Charlie didn’t have a good answer to that, so she just swallowed some beer.

“Fine. I’ll try to relax,” she promised, grudgingly. Meg smiled, got up to turn the stereo and tuned in her favorite station. Charlie inhaled deeply, and wondered how long would it take for Meg to decide to end this incursion.

Half an hour later, Charlie didn’t want it to end. She was on her third beer, laughing as Meg made an exaggerated impression of the Winchesters, and with great music gently wrapping around their heads, she had finally forgotten about the Dorothy fiasco.

“No, no, but you know how they are,” Meg was saying, while Charlie practically rolled on the floor. “Dean got all mother hen, and Sam was shouting at him to stop force-feeding him soup and let him study…”

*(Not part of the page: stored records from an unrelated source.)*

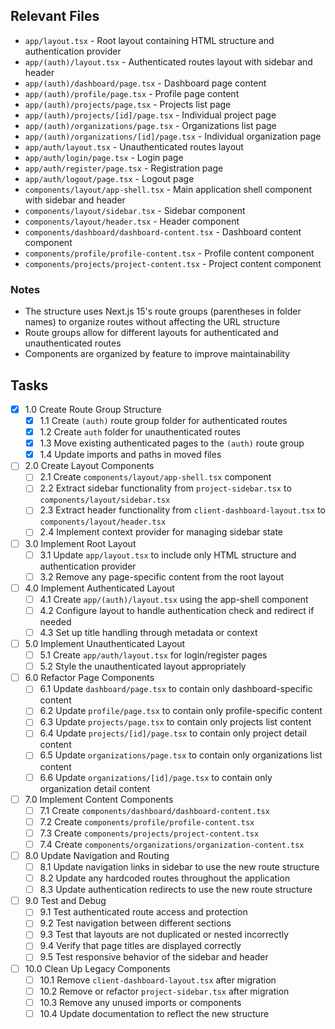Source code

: ## Relevant Files

- `app/layout.tsx` - Root layout containing HTML structure and authentication provider
- `app/(auth)/layout.tsx` - Authenticated routes layout with sidebar and header
- `app/(auth)/dashboard/page.tsx` - Dashboard page content
- `app/(auth)/profile/page.tsx` - Profile page content
- `app/(auth)/projects/page.tsx` - Projects list page
- `app/(auth)/projects/[id]/page.tsx` - Individual project page
- `app/(auth)/organizations/page.tsx` - Organizations list page
- `app/(auth)/organizations/[id]/page.tsx` - Individual organization page
- `app/auth/layout.tsx` - Unauthenticated routes layout
- `app/auth/login/page.tsx` - Login page
- `app/auth/register/page.tsx` - Registration page
- `app/auth/logout/page.tsx` - Logout page
- `components/layout/app-shell.tsx` - Main application shell component with sidebar and header
- `components/layout/sidebar.tsx` - Sidebar component
- `components/layout/header.tsx` - Header component
- `components/dashboard/dashboard-content.tsx` - Dashboard content component
- `components/profile/profile-content.tsx` - Profile content component
- `components/projects/project-content.tsx` - Project content component

### Notes

- The structure uses Next.js 15's route groups (parentheses in folder names) to organize routes without affecting the URL structure
- Route groups allow for different layouts for authenticated and unauthenticated routes
- Components are organized by feature to improve maintainability

## Tasks

- [x] 1.0 Create Route Group Structure
  - [x] 1.1 Create `(auth)` route group folder for authenticated routes
  - [x] 1.2 Create `auth` folder for unauthenticated routes
  - [x] 1.3 Move existing authenticated pages to the `(auth)` route group
  - [x] 1.4 Update imports and paths in moved files

- [ ] 2.0 Create Layout Components
  - [ ] 2.1 Create `components/layout/app-shell.tsx` component
  - [ ] 2.2 Extract sidebar functionality from `project-sidebar.tsx` to `components/layout/sidebar.tsx`
  - [ ] 2.3 Extract header functionality from `client-dashboard-layout.tsx` to `components/layout/header.tsx`
  - [ ] 2.4 Implement context provider for managing sidebar state

- [ ] 3.0 Implement Root Layout
  - [ ] 3.1 Update `app/layout.tsx` to include only HTML structure and authentication provider
  - [ ] 3.2 Remove any page-specific content from the root layout

- [ ] 4.0 Implement Authenticated Layout
  - [ ] 4.1 Create `app/(auth)/layout.tsx` using the app-shell component
  - [ ] 4.2 Configure layout to handle authentication check and redirect if needed
  - [ ] 4.3 Set up title handling through metadata or context

- [ ] 5.0 Implement Unauthenticated Layout
  - [ ] 5.1 Create `app/auth/layout.tsx` for login/register pages
  - [ ] 5.2 Style the unauthenticated layout appropriately

- [ ] 6.0 Refactor Page Components
  - [ ] 6.1 Update `dashboard/page.tsx` to contain only dashboard-specific content
  - [ ] 6.2 Update `profile/page.tsx` to contain only profile-specific content
  - [ ] 6.3 Update `projects/page.tsx` to contain only projects list content
  - [ ] 6.4 Update `projects/[id]/page.tsx` to contain only project detail content
  - [ ] 6.5 Update `organizations/page.tsx` to contain only organizations list content
  - [ ] 6.6 Update `organizations/[id]/page.tsx` to contain only organization detail content

- [ ] 7.0 Implement Content Components
  - [ ] 7.1 Create `components/dashboard/dashboard-content.tsx`
  - [ ] 7.2 Create `components/profile/profile-content.tsx`
  - [ ] 7.3 Create `components/projects/project-content.tsx`
  - [ ] 7.4 Create `components/organizations/organization-content.tsx`

- [ ] 8.0 Update Navigation and Routing
  - [ ] 8.1 Update navigation links in sidebar to use the new route structure
  - [ ] 8.2 Update any hardcoded routes throughout the application
  - [ ] 8.3 Update authentication redirects to use the new route structure

- [ ] 9.0 Test and Debug
  - [ ] 9.1 Test authenticated route access and protection
  - [ ] 9.2 Test navigation between different sections
  - [ ] 9.3 Test that layouts are not duplicated or nested incorrectly
  - [ ] 9.4 Verify that page titles are displayed correctly
  - [ ] 9.5 Test responsive behavior of the sidebar and header

- [ ] 10.0 Clean Up Legacy Components
  - [ ] 10.1 Remove `client-dashboard-layout.tsx` after migration
  - [ ] 10.2 Remove or refactor `project-sidebar.tsx` after migration
  - [ ] 10.3 Remove any unused imports or components
  - [ ] 10.4 Update documentation to reflect the new structure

“And what did you do?” asked Charlie. She had totally missed this story, since it was back when she was still in the MIT.

“I said, ‘ _Dean, honey, it was just a sneeze,_ ’” Meg kept telling her. “ _’It doesn’t mean he’s got pneumonia or something._ ’ Dean looked at me like he was about to pull out his Dad’s old service revolver – because he probably hadn’t thought about pneumonia yet – and I got the hell out of dodge.”

Charlie could just picture Dean’s face, and it was hilarious. It was even more hilarious when Meg up and imitated her rapid escape. In less than thirty seconds, Charlie was out of breath and a Train song had started sounding on the radio. Yeah, she was feeling better after all.

“Anyway, I just made it up to Sam later,” Meg continued.

Charlie stopped laughing and wiped the tears from her eyes.

“Oh, wow,” she said, with her voice hoarse from all the laughing. “Damn, I wish I had what you guys have. Or what Dean and Cas have, I don’t…”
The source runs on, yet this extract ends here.